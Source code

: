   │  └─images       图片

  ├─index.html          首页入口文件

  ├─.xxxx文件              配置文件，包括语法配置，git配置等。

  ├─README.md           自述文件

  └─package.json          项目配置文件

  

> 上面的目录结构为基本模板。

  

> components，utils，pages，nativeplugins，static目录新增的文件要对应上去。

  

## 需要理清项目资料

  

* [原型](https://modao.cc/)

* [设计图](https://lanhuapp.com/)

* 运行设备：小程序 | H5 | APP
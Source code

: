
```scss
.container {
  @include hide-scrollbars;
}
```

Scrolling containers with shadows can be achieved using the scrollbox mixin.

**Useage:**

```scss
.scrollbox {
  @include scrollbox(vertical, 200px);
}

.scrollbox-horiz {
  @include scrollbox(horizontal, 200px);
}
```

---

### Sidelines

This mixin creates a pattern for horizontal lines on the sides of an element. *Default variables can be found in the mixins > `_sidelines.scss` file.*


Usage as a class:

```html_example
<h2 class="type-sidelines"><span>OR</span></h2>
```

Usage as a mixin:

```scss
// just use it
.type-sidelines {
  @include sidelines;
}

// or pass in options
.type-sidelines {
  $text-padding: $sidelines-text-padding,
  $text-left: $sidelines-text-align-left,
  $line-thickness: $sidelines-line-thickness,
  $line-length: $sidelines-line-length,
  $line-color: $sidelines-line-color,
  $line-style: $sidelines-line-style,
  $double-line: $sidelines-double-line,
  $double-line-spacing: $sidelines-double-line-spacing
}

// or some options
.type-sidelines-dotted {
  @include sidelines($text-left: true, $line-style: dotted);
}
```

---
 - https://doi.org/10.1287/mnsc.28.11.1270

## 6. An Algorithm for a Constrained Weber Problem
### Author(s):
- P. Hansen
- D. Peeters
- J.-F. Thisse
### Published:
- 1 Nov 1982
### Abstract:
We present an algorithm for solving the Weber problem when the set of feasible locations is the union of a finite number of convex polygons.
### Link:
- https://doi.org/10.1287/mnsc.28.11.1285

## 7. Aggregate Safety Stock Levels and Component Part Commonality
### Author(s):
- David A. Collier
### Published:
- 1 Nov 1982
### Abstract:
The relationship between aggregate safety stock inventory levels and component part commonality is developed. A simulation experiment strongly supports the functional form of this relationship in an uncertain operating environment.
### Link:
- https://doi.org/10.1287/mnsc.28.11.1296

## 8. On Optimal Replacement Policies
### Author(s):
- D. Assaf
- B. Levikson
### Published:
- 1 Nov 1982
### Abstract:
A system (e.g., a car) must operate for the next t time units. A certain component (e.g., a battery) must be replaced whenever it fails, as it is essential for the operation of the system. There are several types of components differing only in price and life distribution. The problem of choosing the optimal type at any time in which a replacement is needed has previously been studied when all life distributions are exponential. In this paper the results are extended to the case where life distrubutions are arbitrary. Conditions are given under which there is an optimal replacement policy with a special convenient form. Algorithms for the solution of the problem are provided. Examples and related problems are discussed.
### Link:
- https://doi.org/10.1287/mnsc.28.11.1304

### Activity
Your reply should consist of the records, copied exactly.

### Answer to the exercise
Source code

:   │  └─images       图片

  ├─index.html          首页入口文件

  ├─.xxxx文件              配置文件，包括语法配置，git配置等。

  ├─README.md           自述文件

  └─package.json          项目配置文件

  

> 上面的目录结构为基本模板。

  

> components，utils，pages，nativeplugins，static目录新增的文件要对应上去。

  

## 需要理清项目资料

  

* [原型](https://modao.cc/)

* [设计图](https://lanhuapp.com/)

* 运行设备：小程序 | H5 | APP
Source code

:
```scss
.container {
  @include hide-scrollbars;
}
```

Scrolling containers with shadows can be achieved using the scrollbox mixin.

**Useage:**

```scss
.scrollbox {
  @include scrollbox(vertical, 200px);
}

.scrollbox-horiz {
  @include scrollbox(horizontal, 200px);
}
```

---

### Sidelines

This mixin creates a pattern for horizontal lines on the sides of an element. *Default variables can be found in the mixins > `_sidelines.scss` file.*


Usage as a class:

```html_example
<h2 class="type-sidelines"><span>OR</span></h2>
```

Usage as a mixin:

```scss
// just use it
.type-sidelines {
  @include sidelines;
}

// or pass in options
.type-sidelines {
  $text-padding: $sidelines-text-padding,
  $text-left: $sidelines-text-align-left,
  $line-thickness: $sidelines-line-thickness,
  $line-length: $sidelines-line-length,
  $line-color: $sidelines-line-color,
  $line-style: $sidelines-line-style,
  $double-line: $sidelines-double-line,
  $double-line-spacing: $sidelines-double-line-spacing
}

// or some options
.type-sidelines-dotted {
  @include sidelines($text-left: true, $line-style: dotted);
}
```

---
 - https://doi.org/10.1287/mnsc.28.11.1270

## 6. An Algorithm for a Constrained Weber Problem
### Author(s):
- P. Hansen
- D. Peeters
- J.-F. Thisse
### Published:
- 1 Nov 1982
### Abstract:
We present an algorithm for solving the Weber problem when the set of feasible locations is the union of a finite number of convex polygons.
### Link:
- https://doi.org/10.1287/mnsc.28.11.1285

## 7. Aggregate Safety Stock Levels and Component Part Commonality
### Author(s):
- David A. Collier
### Published:
- 1 Nov 1982
### Abstract:
The relationship between aggregate safety stock inventory levels and component part commonality is developed. A simulation experiment strongly supports the functional form of this relationship in an uncertain operating environment.
### Link:
- https://doi.org/10.1287/mnsc.28.11.1296

## 8. On Optimal Replacement Policies
### Author(s):
- D. Assaf
- B. Levikson
### Published:
- 1 Nov 1982
### Abstract:
A system (e.g., a car) must operate for the next t time units. A certain component (e.g., a battery) must be replaced whenever it fails, as it is essential for the operation of the system. There are several types of components differing only in price and life distribution. The problem of choosing the optimal type at any time in which a replacement is needed has previously been studied when all life distributions are exponential. In this paper the results are extended to the case where life distrubutions are arbitrary. Conditions are given under which there is an optimal replacement policy with a special convenient form. Algorithms for the solution of the problem are provided. Examples and related problems are discussed.
### Link:
- https://doi.org/10.1287/mnsc.28.11.1304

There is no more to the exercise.